Il costo economico del Myanmar è stato notevole e duraturo. Le sanzioni internazionali contro il regime militare, combinate con la distruzione diretta della guerra e l’interruzione del commercio, hanno gravemente contratto l’economia. La produzione agricola è diminuita a causa dell’insicurezza nelle regioni agricole, mentre l’attività industriale è stata ridotta dall’instabilità e dall’isolamento internazionale. Queste pressioni economiche colpiscono tutti i segmenti della società birmana e complicano la sostenibilità del conflitto per tutte le parti coinvolte.
Guardando alle attuali posizioni strategiche, la rinascita militare sembra basarsi su una migliore organizzazione, accordi di approvvigionamento esterno e consolidamento strategico attorno ai centri abitati chiave e alle aree ricche di risorse. Piuttosto che tentare di controllare tutto il territorio contemporaneamente, le forze militari sembrano focalizzate sulla protezione dei nodi critici (principali città, snodi di trasporto, centri di comunicazione) e sull'instaurazione di un controllo sostenibile su regioni economicamente importanti.
Le forze della resistenza, di fronte a queste pressioni militari, si sono spostate verso strategie di guerriglia e di guerra asimmetrica che meglio si adattano alle loro attuali capacità e struttura organizzativa. Questi approcci, comprese le operazioni mirate contro installazioni militari, l'interruzione delle linee di rifornimento e il mantenimento della pressione attraverso reti distribuite, offrono il potenziale per una resistenza sostenuta anche senza controllare il territorio convenzionale o sconfiggere i militari nelle tradizionali formazioni di battaglia.
Osservatori e analisti internazionali rimangono divisi sulla traiettoria finale dell'esito della guerra civile in Myanmar. Alcuni suggeriscono che lo slancio militare, se sostenuto, potrebbe alla fine sopraffare le forze di resistenza attraverso il logoramento e il consolidamento territoriale. Altri sostengono che la struttura decentralizzata della resistenza e la dimostrata adattabilità garantiscono la sostenibilità a lungo termine, anche se la pressione militare a breve termine si intensifica. Il precedente storico di conflitti civili prolungati nel sud-est asiatico suggerisce che la risoluzione potrebbe richiedere anni o addirittura decenni di lotta continua.
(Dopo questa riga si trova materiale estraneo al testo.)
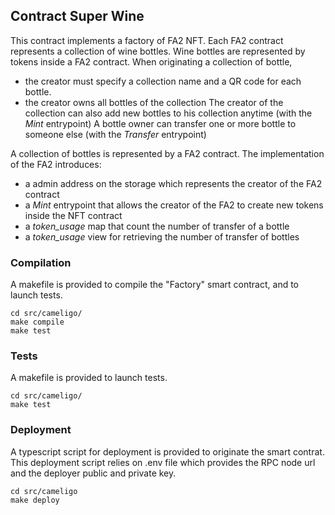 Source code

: ## Contract Super Wine

This contract implements a factory of FA2 NFT. Each FA2 contract represents a collection of wine bottles. Wine bottles are represented by tokens inside a FA2 contract.
When originating a collection of bottle, 
- the creator must specify a collection name and a QR code for each bottle.
- the creator owns all bottles of the collection
The creator of the collection can also add new bottles to his collection anytime (with the *Mint* entrypoint)
A bottle owner can transfer one or more bottle to someone else (with the *Transfer* entrypoint)


A collection of bottles is represented by a FA2 contract. The implementation of the FA2 introduces:
- a admin address on the storage which represents the creator of the FA2 contract 
- a *Mint* entrypoint that allows the creator of the FA2 to create new tokens inside the NFT contract
- a *token_usage* map that count the number of transfer of a bottle
- a *token_usage* view for retrieving the number of transfer of bottles 

### Compilation

A makefile is provided to compile the "Factory" smart contract, and to launch tests.
```
cd src/cameligo/
make compile
make test
```

### Tests

A makefile is provided to launch tests.
```
cd src/cameligo/
make test
```

### Deployment

A typescript script for deployment is provided to originate the smart contrat. This deployment script relies on .env file which provides the RPC node url and the deployer public and private key.

```
cd src/cameligo
make deploy
```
Gli sforzi diplomatici per risolvere il conflitto sono stati minimi e in gran parte infruttuosi, con la giunta militare che ha rifiutato la maggior parte dei tentativi di mediazione internazionale e le forze di resistenza che hanno insistito su una trasformazione politica fondamentale. Questo intrattabile panorama negoziale suggerisce che i risultati militari probabilmente domineranno la traiettoria a breve termine del conflitto, anche se i canali diplomatici rimangono teoricamente aperti per futuri tentativi di risoluzione.
Mentre il conflitto in Myanmar entra nel suo sesto anno, la questione se l'esercito stia vincendo richiede una valutazione articolata. Militarmente, la giunta ha arrestato fortune in declino e ha dimostrato una rinnovata capacità di proiettare potere e rivendicare il territorio. Tuttavia, la resistenza rimane attiva, adattiva e non disposta a cedere alle richieste politiche, garantendo che il conflitto continuerà a consumare risorse, a generare vittime e a interrompere lo sviluppo del Myanmar nel prossimo futuro. La risposta definitiva alla prevalenza dell'esercito potrebbe dipendere meno dalle vittorie tattiche immediate e più da quale parte può sostenere il proprio impegno e la propria capacità organizzativa nella lunga lotta che ci aspetta.